**WHAT THE TASK REQUIRES:**
Would you copy the lines below exactly and omit the images?
[Start of section]
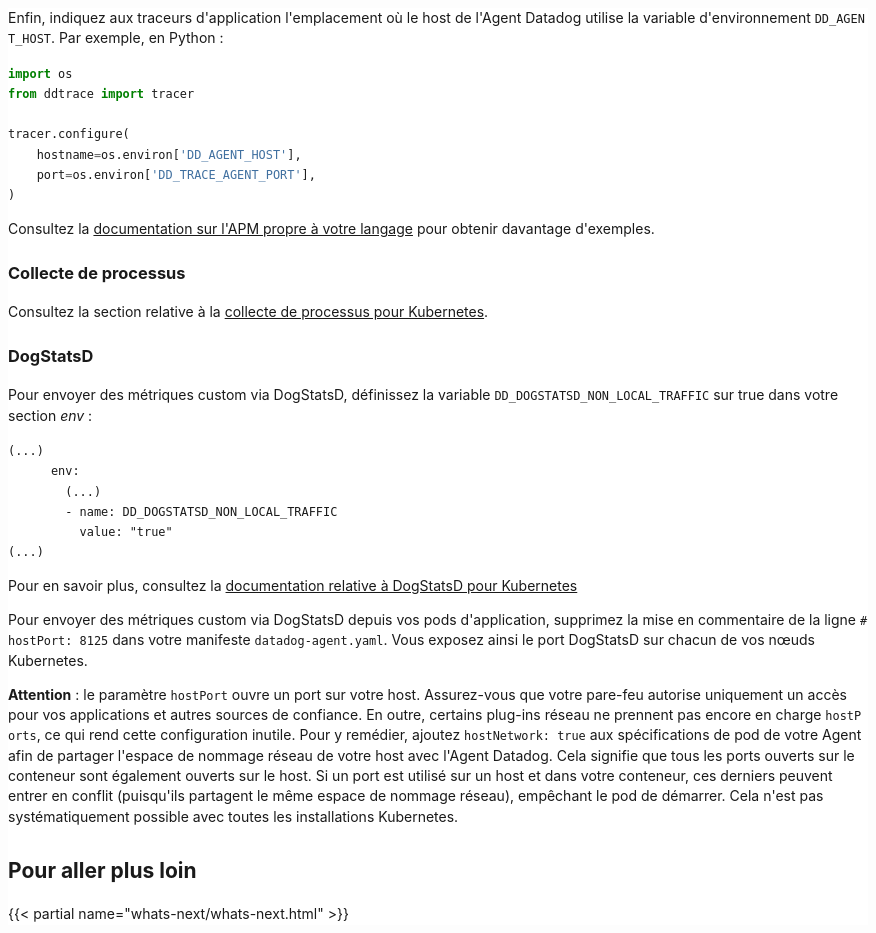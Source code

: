 Enfin, indiquez aux traceurs d'application l'emplacement où le host de l'Agent Datadog utilise la variable d'environnement `DD_AGENT_HOST`. Par exemple, en Python :

```python
import os
from ddtrace import tracer

tracer.configure(
    hostname=os.environ['DD_AGENT_HOST'],
    port=os.environ['DD_TRACE_AGENT_PORT'],
)
```

Consultez la [documentation sur l'APM propre à votre langage][14] pour obtenir davantage d'exemples.

### Collecte de processus

Consultez la section relative à la [collecte de processus pour Kubernetes][15].

### DogStatsD

Pour envoyer des métriques custom via DogStatsD, définissez la variable `DD_DOGSTATSD_NON_LOCAL_TRAFFIC` sur true dans votre section *env* :

```text
(...)
      env:
        (...)
        - name: DD_DOGSTATSD_NON_LOCAL_TRAFFIC
          value: "true"
(...)
```

Pour en savoir plus, consultez la [documentation relative à DogStatsD pour Kubernetes][16]

Pour envoyer des métriques custom via DogStatsD depuis vos pods d'application, supprimez la mise en commentaire de la ligne `# hostPort: 8125` dans votre manifeste `datadog-agent.yaml`. Vous exposez ainsi le port DogStatsD sur chacun de vos nœuds Kubernetes.

**Attention** : le paramètre `hostPort` ouvre un port sur votre host. Assurez-vous que votre pare-feu autorise uniquement un accès pour vos applications et autres sources de confiance.
En outre, certains plug-ins réseau ne prennent pas encore en charge `hostPorts`, ce qui rend cette configuration inutile.
Pour y remédier, ajoutez `hostNetwork: true` aux spécifications de pod de votre Agent afin de partager l'espace de nommage réseau de votre host avec l'Agent Datadog. Cela signifie que tous les ports ouverts sur le conteneur sont également ouverts sur le host. Si un port est utilisé sur un host et dans votre conteneur, ces derniers peuvent entrer en conflit (puisqu'ils partagent le même espace de nommage réseau), empêchant le pod de démarrer. Cela n'est pas systématiquement possible avec toutes les installations Kubernetes.

## Pour aller plus loin

{{< partial name="whats-next/whats-next.html" >}}


[1]: https://kubernetes.io/docs/concepts/configuration/assign-pod-node/#nodeselector
[2]: https://hub.docker.com/r/datadog/agent
[3]: /fr/integrations/containerd/#installation-on-containers
[4]: https://app.datadoghq.com/account/settings#api
[5]: https://kubernetes.io/docs/concepts/configuration/secret
[6]: https://kubernetes.io/docs/tasks/inject-data-application/environment-variable-expose-pod-information
[7]: /fr/agent/faq/kubernetes-secrets
[8]: /fr/agent/docker/#environment-variables
[9]: /fr/agent/autodiscovery/?tab=agent#how-to-set-it-up
[10]: /fr/integrations/amazon_ec2/#configuration
[11]: https://github.com/helm/charts/blob/2d905afa38f59b73e1043252022dfc934aff588d/stable/datadog/values.yaml#L72
[12]: /fr/logs
[13]: /fr/agent/autodiscovery/integrations/?tab=kubernetes
[14]: /fr/tracing/setup
[15]: /fr/infrastructure/process/?tab=kubernetes#installation
[16]: /fr/agent/kubernetes/dogstatsd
[End of section]
**WRITTEN REPLY:**
Source code

: Enfin, indiquez aux traceurs d'application l'emplacement où le host de l'Agent Datadog utilise la variable d'environnement `DD_AGENT_HOST`. Par exemple, en Python :

```python
import os
from ddtrace import tracer

tracer.configure(
    hostname=os.environ['DD_AGENT_HOST'],
    port=os.environ['DD_TRACE_AGENT_PORT'],
)
```

Consultez la [documentation sur l'APM propre à votre langage][14] pour obtenir davantage d'exemples.

### Collecte de processus

Consultez la section relative à la [collecte de processus pour Kubernetes][15].

### DogStatsD

Pour envoyer des métriques custom via DogStatsD, définissez la variable `DD_DOGSTATSD_NON_LOCAL_TRAFFIC` sur true dans votre section *env* :

```text
(...)
      env:
        (...)
        - name: DD_DOGSTATSD_NON_LOCAL_TRAFFIC
          value: "true"
(...)
```

Pour en savoir plus, consultez la [documentation relative à DogStatsD pour Kubernetes][16]

Pour envoyer des métriques custom via DogStatsD depuis vos pods d'application, supprimez la mise en commentaire de la ligne `# hostPort: 8125` dans votre manifeste `datadog-agent.yaml`. Vous exposez ainsi le port DogStatsD sur chacun de vos nœuds Kubernetes.

**Attention** : le paramètre `hostPort` ouvre un port sur votre host. Assurez-vous que votre pare-feu autorise uniquement un accès pour vos applications et autres sources de confiance.
En outre, certains plug-ins réseau ne prennent pas encore en charge `hostPorts`, ce qui rend cette configuration inutile.
Pour y remédier, ajoutez `hostNetwork: true` aux spécifications de pod de votre Agent afin de partager l'espace de nommage réseau de votre host avec l'Agent Datadog. Cela signifie que tous les ports ouverts sur le conteneur sont également ouverts sur le host. Si un port est utilisé sur un host et dans votre conteneur, ces derniers peuvent entrer en conflit (puisqu'ils partagent le même espace de nommage réseau), empêchant le pod de démarrer. Cela n'est pas systématiquement possible avec toutes les installations Kubernetes.

## Pour aller plus loin

{{< partial name="whats-next/whats-next.html" >}}


[1]: https://kubernetes.io/docs/concepts/configuration/assign-pod-node/#nodeselector
[2]: https://hub.docker.com/r/datadog/agent
[3]: /fr/integrations/containerd/#installation-on-containers
[4]: https://app.datadoghq.com/account/settings#api
[5]: https://kubernetes.io/docs/concepts/configuration/secret
[6]: https://kubernetes.io/docs/tasks/inject-data-application/environment-variable-expose-pod-information
[7]: /fr/agent/faq/kubernetes-secrets
[8]: /fr/agent/docker/#environment-variables
[9]: /fr/agent/autodiscovery/?tab=agent#how-to-set-it-up
[10]: /fr/integrations/amazon_ec2/#configuration
[11]: https://github.com/helm/charts/blob/2d905afa38f59b73e1043252022dfc934aff588d/stable/datadog/values.yaml#L72
[12]: /fr/logs
[13]: /fr/agent/autodiscovery/integrations/?tab=kubernetes
[14]: /fr/tracing/setup
[15]: /fr/infrastructure/process/?tab=kubernetes#installation
[16]: /fr/agent/kubernetes/dogstatsd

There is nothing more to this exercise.